Top of Data listing

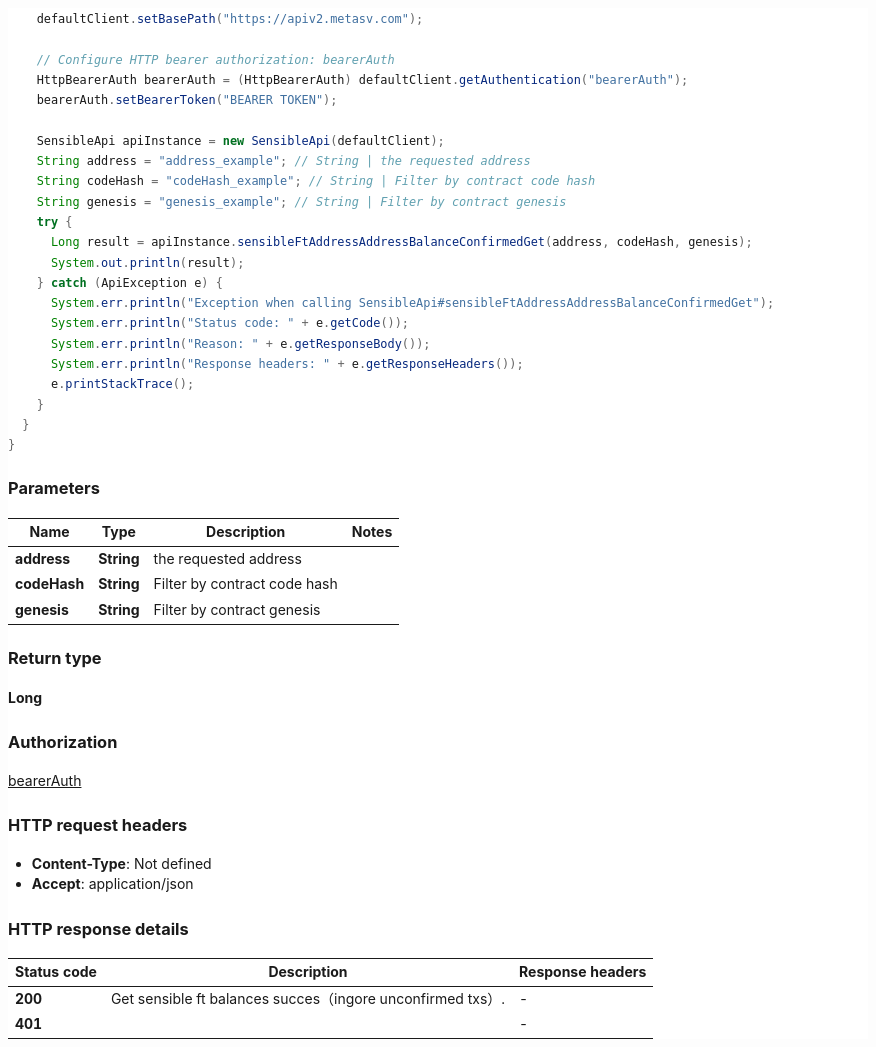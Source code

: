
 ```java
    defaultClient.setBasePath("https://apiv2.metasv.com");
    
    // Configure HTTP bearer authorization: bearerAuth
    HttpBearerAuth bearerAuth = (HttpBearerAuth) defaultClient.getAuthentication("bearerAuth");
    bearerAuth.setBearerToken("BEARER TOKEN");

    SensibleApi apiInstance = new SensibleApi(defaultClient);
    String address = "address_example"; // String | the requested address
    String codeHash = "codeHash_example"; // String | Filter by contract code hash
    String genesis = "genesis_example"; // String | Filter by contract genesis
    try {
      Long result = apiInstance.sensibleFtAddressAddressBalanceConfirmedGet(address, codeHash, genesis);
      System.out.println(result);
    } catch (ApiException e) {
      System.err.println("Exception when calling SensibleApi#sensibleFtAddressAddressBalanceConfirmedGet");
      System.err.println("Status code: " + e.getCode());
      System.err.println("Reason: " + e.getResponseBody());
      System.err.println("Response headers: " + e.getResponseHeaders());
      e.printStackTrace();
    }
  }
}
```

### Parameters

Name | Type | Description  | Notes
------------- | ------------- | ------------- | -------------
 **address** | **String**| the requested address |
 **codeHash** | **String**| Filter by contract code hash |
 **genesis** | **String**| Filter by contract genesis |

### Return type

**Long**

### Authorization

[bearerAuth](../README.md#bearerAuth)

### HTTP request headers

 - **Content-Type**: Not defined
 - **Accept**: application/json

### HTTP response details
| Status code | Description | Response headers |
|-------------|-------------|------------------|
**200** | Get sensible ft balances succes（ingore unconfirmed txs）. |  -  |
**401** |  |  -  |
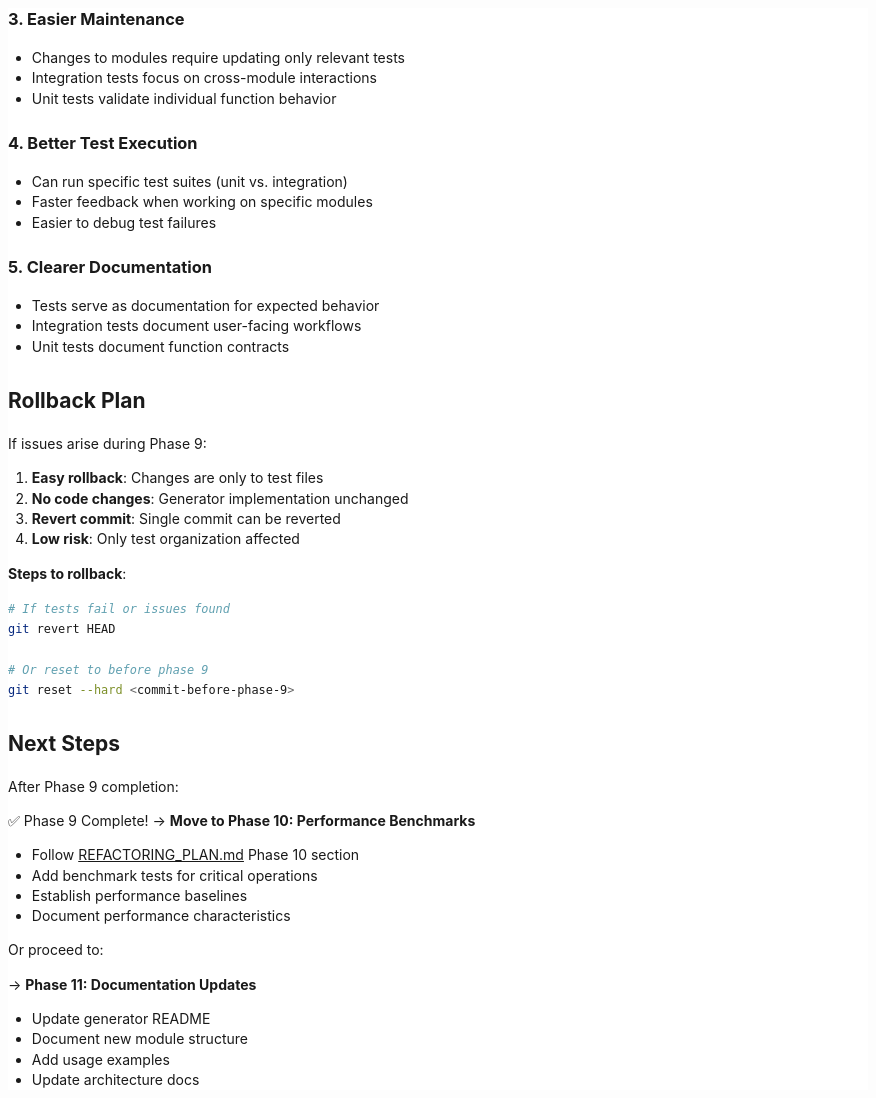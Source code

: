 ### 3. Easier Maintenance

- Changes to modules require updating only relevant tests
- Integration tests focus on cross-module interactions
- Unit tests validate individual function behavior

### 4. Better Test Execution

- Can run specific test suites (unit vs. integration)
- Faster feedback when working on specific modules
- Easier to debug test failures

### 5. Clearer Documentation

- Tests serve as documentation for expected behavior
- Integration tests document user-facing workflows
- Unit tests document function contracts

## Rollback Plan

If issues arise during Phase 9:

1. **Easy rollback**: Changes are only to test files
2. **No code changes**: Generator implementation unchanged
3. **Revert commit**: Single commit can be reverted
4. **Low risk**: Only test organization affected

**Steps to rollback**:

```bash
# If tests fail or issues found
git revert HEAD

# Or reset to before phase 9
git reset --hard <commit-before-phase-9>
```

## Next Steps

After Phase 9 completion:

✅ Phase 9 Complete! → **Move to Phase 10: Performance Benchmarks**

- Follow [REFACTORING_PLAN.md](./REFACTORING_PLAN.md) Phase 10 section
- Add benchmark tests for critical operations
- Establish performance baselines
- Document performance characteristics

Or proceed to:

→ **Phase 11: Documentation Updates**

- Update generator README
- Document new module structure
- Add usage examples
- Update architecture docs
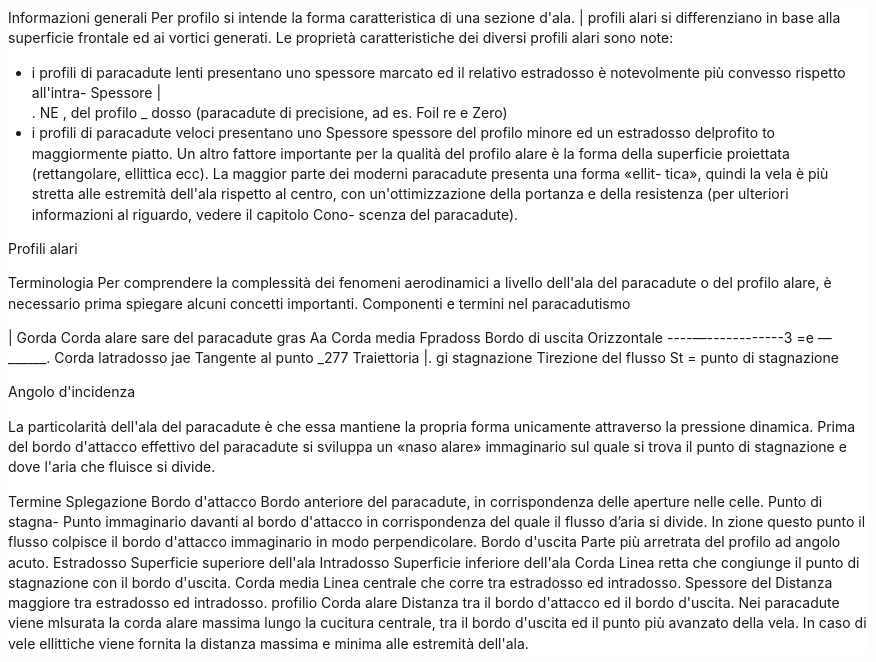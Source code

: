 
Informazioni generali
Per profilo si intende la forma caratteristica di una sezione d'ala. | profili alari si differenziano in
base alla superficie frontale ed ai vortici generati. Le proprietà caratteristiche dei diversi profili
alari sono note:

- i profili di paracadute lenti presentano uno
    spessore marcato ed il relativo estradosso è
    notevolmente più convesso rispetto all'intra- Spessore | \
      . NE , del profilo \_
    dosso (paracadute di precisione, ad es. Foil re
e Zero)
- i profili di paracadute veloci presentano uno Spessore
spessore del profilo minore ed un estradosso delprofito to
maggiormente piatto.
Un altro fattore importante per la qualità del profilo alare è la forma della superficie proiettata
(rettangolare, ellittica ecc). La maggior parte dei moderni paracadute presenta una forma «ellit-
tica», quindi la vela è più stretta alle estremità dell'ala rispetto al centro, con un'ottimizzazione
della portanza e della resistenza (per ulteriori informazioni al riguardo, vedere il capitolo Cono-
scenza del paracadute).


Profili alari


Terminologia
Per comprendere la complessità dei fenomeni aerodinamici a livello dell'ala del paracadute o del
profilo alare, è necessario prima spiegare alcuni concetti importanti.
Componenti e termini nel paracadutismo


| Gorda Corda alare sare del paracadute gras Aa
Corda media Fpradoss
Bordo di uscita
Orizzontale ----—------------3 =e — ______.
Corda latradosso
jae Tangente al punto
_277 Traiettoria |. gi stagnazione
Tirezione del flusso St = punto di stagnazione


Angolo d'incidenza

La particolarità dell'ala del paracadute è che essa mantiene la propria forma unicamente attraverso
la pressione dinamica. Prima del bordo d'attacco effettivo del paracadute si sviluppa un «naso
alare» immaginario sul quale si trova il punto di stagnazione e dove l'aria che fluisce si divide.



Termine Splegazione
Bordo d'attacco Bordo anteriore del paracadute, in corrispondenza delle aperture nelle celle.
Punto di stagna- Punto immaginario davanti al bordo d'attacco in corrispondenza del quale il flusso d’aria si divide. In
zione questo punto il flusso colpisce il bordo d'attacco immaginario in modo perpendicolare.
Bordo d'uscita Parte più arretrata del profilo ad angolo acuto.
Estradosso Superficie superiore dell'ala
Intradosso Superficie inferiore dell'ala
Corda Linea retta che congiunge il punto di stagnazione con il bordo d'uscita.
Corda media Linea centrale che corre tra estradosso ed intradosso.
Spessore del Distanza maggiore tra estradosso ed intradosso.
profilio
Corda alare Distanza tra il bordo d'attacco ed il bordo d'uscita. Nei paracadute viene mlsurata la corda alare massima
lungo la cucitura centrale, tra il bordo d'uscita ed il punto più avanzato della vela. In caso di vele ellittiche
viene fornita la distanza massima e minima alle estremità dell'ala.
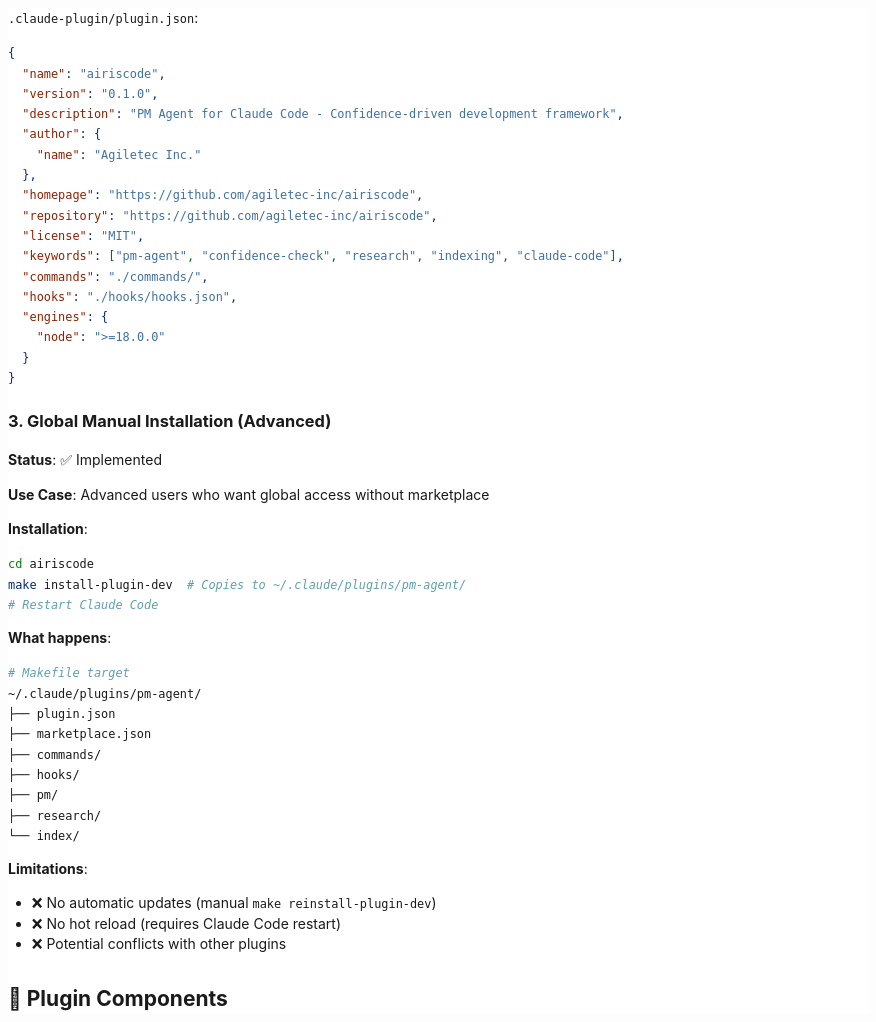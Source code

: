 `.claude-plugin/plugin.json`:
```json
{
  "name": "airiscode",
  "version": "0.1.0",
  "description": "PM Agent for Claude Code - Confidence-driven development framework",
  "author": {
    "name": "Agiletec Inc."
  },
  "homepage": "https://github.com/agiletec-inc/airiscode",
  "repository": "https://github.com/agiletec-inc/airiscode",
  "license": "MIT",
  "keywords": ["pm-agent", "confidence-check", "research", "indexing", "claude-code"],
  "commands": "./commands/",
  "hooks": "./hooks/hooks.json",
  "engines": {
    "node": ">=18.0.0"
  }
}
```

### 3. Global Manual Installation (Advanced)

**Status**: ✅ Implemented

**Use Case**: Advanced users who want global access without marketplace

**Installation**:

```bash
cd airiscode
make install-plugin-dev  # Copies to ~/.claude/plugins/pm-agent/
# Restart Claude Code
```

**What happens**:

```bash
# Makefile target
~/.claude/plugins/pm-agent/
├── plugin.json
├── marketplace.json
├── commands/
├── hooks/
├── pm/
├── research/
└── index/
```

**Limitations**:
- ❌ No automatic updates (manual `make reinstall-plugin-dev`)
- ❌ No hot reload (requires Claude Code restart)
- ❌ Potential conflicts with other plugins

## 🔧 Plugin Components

Bottom of Data listing

• Exercise:
Go to the line in the material above that contains "- Integration tests focus" and copy exactly from there through the line that contains "- Tests serve", stopping after it.

• Output:
- Integration tests focus on cross-module interactions
- Unit tests validate individual function behavior

### 4. Better Test Execution

- Can run specific test suites (unit vs. integration)
- Faster feedback when working on specific modules
- Easier to debug test failures

### 5. Clearer Documentation

- Tests serve as documentation for expected behavior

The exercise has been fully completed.